OCGA § 14-2-1103(a). We see nothing in this Code section or in the cases cited by Magner that forbids a board from correcting typographical errors or making nonmaterial changes to the merger plans prior to their submission to the shareholders for a vote.
The merger plans, as far as we can deduce from the briefs and the record before us, changed in only two respects: (1) A typographical error was corrected; and, (2) the direction of the mergers was changed so that the Giotto shell corporations would survive. Under the circumstances of this case, we fail to see (nor has Magner explained) how these changes materially affected the substance of the mergers or Magner's rights. Correcting *560 a typographical error in the price per share did not change the fact that the mergers were intended to cash out the fair value of Magner's ownership interest. Reversing the direction of the mergers resulted only in a change of corporate name. The parties to the merger never changed. The Giotto entities were shell corporations with no assets of their own. Allowing the shell corporations to survive may have, at the most, resulted in some potential tax benefit to the corporations. Clearly, however, this change did not materially affect Magner since he was never entitled to participate in the surviving corporations.
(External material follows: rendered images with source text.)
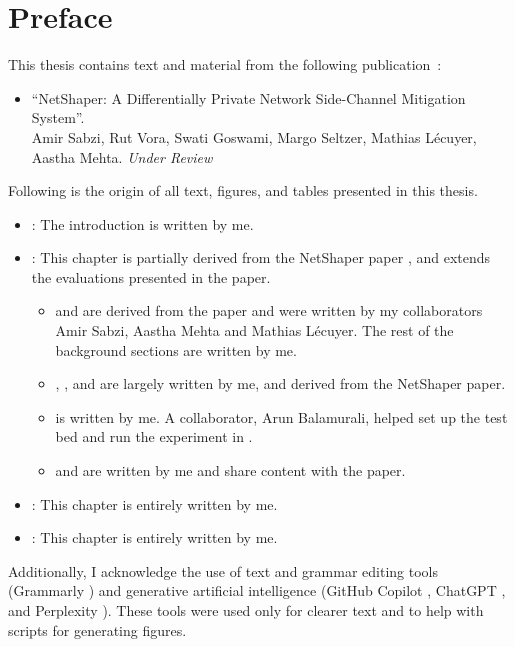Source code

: 
\chapter{Preface}


This thesis contains text and material from the following publication~\cite{sabzi2024netshaper}:
\begin{itemize}
  \item ``NetShaper: A Differentially Private Network Side-Channel Mitigation System''.
  \\
  Amir Sabzi, Rut Vora, Swati Goswami, Margo Seltzer, Mathias Lécuyer, Aastha Mehta. \textit{Under Review}
\end{itemize}

Following is the origin of all text, figures, and tables presented in this thesis.

\begin{itemize}
  \item \textbf{}: The introduction is written by me. 
  
  \item \textbf{}: This chapter is partially derived from the NetShaper paper \cite{sabzi2024netshaper}, and extends the evaluations presented in the paper.
  \begin{itemize}
      \item {} and  are derived from the paper and were written by my collaborators Amir Sabzi, Aastha Mehta and Mathias L\'{e}cuyer. The rest of the background sections are written by me.
      \item {}, , and  are largely written by me, and derived from the NetShaper paper.
      \item {} is written by me. A collaborator, Arun Balamurali, helped set up the test bed and run the experiment in .
      \item {} and  are written by me and share content with the paper.
  \end{itemize}
  
  \item \textbf{}: This chapter is entirely written by me.
  
  \item \textbf{}: This chapter is entirely written by me.

\end{itemize}


Additionally, I acknowledge the use of text and grammar editing tools (Grammarly \cite{grammarly}) and generative artificial intelligence (GitHub Copilot \cite{github_copilot}, ChatGPT \cite{chatgpt}, and Perplexity \cite{perplexity}). 
These tools were used only for clearer text and to help with scripts for generating figures.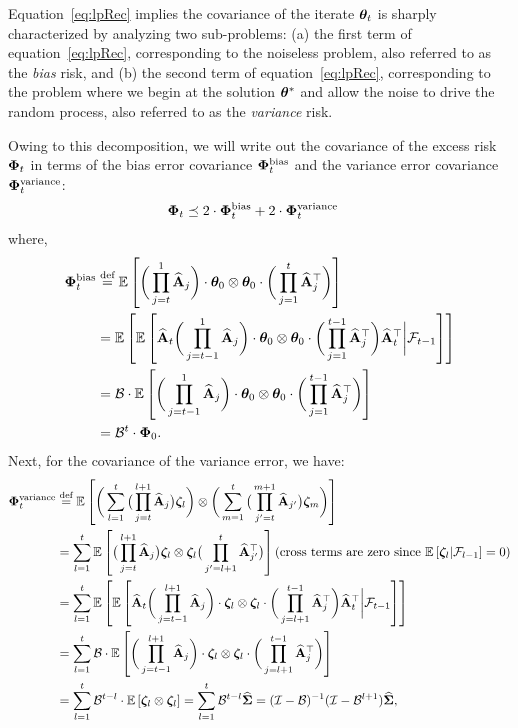 Equation~\ref{eq:lpRec} implies the covariance of the iterate $\boldsymbol{\theta}_t$ is sharply characterized by analyzing two sub-problems: (a) the first term of equation~\ref{eq:lpRec}, corresponding to the noiseless problem, also referred to as the {\em bias} risk, and (b) the second term of equation~\ref{eq:lpRec}, corresponding to the problem where we begin at the solution $\boldsymbol{\theta}^*$ and allow the noise to drive the random process, also referred to as the {\em variance} risk.

Owing to this decomposition, we will write out the covariance of the excess risk $\boldsymbol{\Phi}_t$ in terms of the bias error covariance $\boldsymbol{\Phi}_t^{\text{bias}}$ and the variance error covariance $\boldsymbol{\Phi}_t^{\text{variance}}$:
\begin{align}
\label{eq:bvdecomp}
\boldsymbol{\Phi}_t &\preceq 2\cdot\boldsymbol{\Phi}_t^{\text{bias}} + 2\cdot\boldsymbol{\Phi}_t^{\text{variance}}
\end{align}
where,
\begin{align}
\label{eq:biasLP}
\boldsymbol{\Phi}_t^{\text{bias}}&\stackrel{\textrm{def}}{=} \mathbb{E}\left[\bigg(\prod_{j=t}^{1}\widehat{\mathbf{A}}_j\bigg)\cdot\boldsymbol{\theta}_0\otimes\boldsymbol{\theta}_0\cdot\bigg(\prod_{j=1}^{t}\widehat{\mathbf{A}}_j^{\top}\bigg)\right]\nonumber\\
&=\mathbb{E}\left[\mathbb{E}\left[\widehat{\mathbf{A}}_t\bigg(\prod_{j=t-1}^{1}\widehat{\mathbf{A}}_j\bigg)\cdot\boldsymbol{\theta}_0\otimes\boldsymbol{\theta}_0\cdot\bigg(\prod_{j=1}^{t-1}\widehat{\mathbf{A}}_j^{\top}\bigg)\widehat{\mathbf{A}}_t^{\top}\bigg{\vert}\mathcal{F}_{t-1}\right]\right]\nonumber\\
&=\mathcal{B}\cdot\mathbb{E}\left[\bigg(\prod_{j=t-1}^{1}\widehat{\mathbf{A}}_j\bigg)\cdot\boldsymbol{\theta}_0\otimes\boldsymbol{\theta}_0\cdot\bigg(\prod_{j=1}^{t-1}\widehat{\mathbf{A}}_j^{\top}\bigg)\right]\nonumber\\
&=\mathcal{B}^t\cdot\boldsymbol{\Phi}_0.
\end{align}
Next, for the covariance of the variance error, we have:
\begin{align}
\label{eq:varianceLP}
\boldsymbol{\Phi}_t^{\text{variance}}&\stackrel{\textrm{def}}{=} \mathbb{E}\left[\bigg(\sum_{l=1}^t\big(\prod_{j=t}^{l+1}\widehat{\mathbf{A}}_j\big)\boldsymbol{\zeta}_l\bigg)\otimes\bigg(\sum_{m=1}^t\big(\prod_{j'=t}^{m+1}\widehat{\mathbf{A}}_{j'}\big)\boldsymbol{\zeta}_m\bigg)\right]\nonumber\\
&=\sum_{l=1}^t\mathbb{E}\left[\big(\prod_{j=t}^{l+1}\widehat{\mathbf{A}}_j\big)\boldsymbol{\zeta}_l\otimes\boldsymbol{\zeta}_l\big(\prod_{j'=l+1}^{t}\widehat{\mathbf{A}}_{j'}^{\top}\big)\right] \left(\mbox{cross terms are zero since } \mathbb{E}\left[\boldsymbol{\zeta}_l\middle \vert \mathcal{F}_{l-1}\right] = 0\right)\nonumber\\
&=\sum_{l=1}^t\mathbb{E}\left[\mathbb{E}\left[\widehat{\mathbf{A}}_t\bigg(\prod_{j=t-1}^{l+1}\widehat{\mathbf{A}}_j\bigg)\cdot\boldsymbol{\zeta}_l\otimes\boldsymbol{\zeta}_l\cdot\bigg(\prod_{j=l+1}^{t-1}\widehat{\mathbf{A}}_j^{\top}\bigg)\widehat{\mathbf{A}}_t^{\top}\bigg{\vert}\mathcal{F}_{t-1}\right]\right]\nonumber\\
&=\sum_{l=1}^t\mathcal{B}\cdot\mathbb{E}\left[\bigg(\prod_{j=t-1}^{l+1}\widehat{\mathbf{A}}_j\bigg)\cdot\boldsymbol{\zeta}_l\otimes\boldsymbol{\zeta}_l\cdot\bigg(\prod_{j=l+1}^{t-1}\widehat{\mathbf{A}}_j^{\top}\bigg)\right]\nonumber\\
&=\sum_{l=1}^t\mathcal{B}^{t-l}\cdot\mathbb{E}\left[\boldsymbol{\zeta}_l\otimes\boldsymbol{\zeta}_l\right]=\sum_{l=1}^t\mathcal{B}^{t-l}\mathbf{\widehat{\Sigma}}=(\mathcal{I}-\mathcal{B})^{-1}(\mathcal{I}-\mathcal{B}^{l+1})\mathbf{\widehat{\Sigma}},
\end{align}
More importantly, however, Magner received notice of all of these changes prior to the shareholders' meeting. Not only has Magner failed to show any illegality, he has failed to show that he was in any way harmed. See 15 Fletcher Cyc. Corp. § 7159 (rescission of merger generally requires a showing of both irreparable injury and inadequate remedy at law).
2. Magner contends he and the LLC properly perfected dissenters' rights and are, therefore, entitled to a judicial appraisal. We disagree.
OCGA § 14-2-1302(a) provides that a "record shareholder of the corporation is entitled to dissent from, and obtain payment of the fair value of his shares in the event of" certain enumerated events, including the "[c]onsummation of a plan of merger." OCGA § 14-2-1302(a)(1). The procedure for perfecting dissenters' rights is "extremely technical and must be ... followed within the time [limits] provided; otherwise the shareholder risks losing such appraisal right[s]." Kaplan's Nadler Ga. Corporation Law (2001 ed.), § 12-20.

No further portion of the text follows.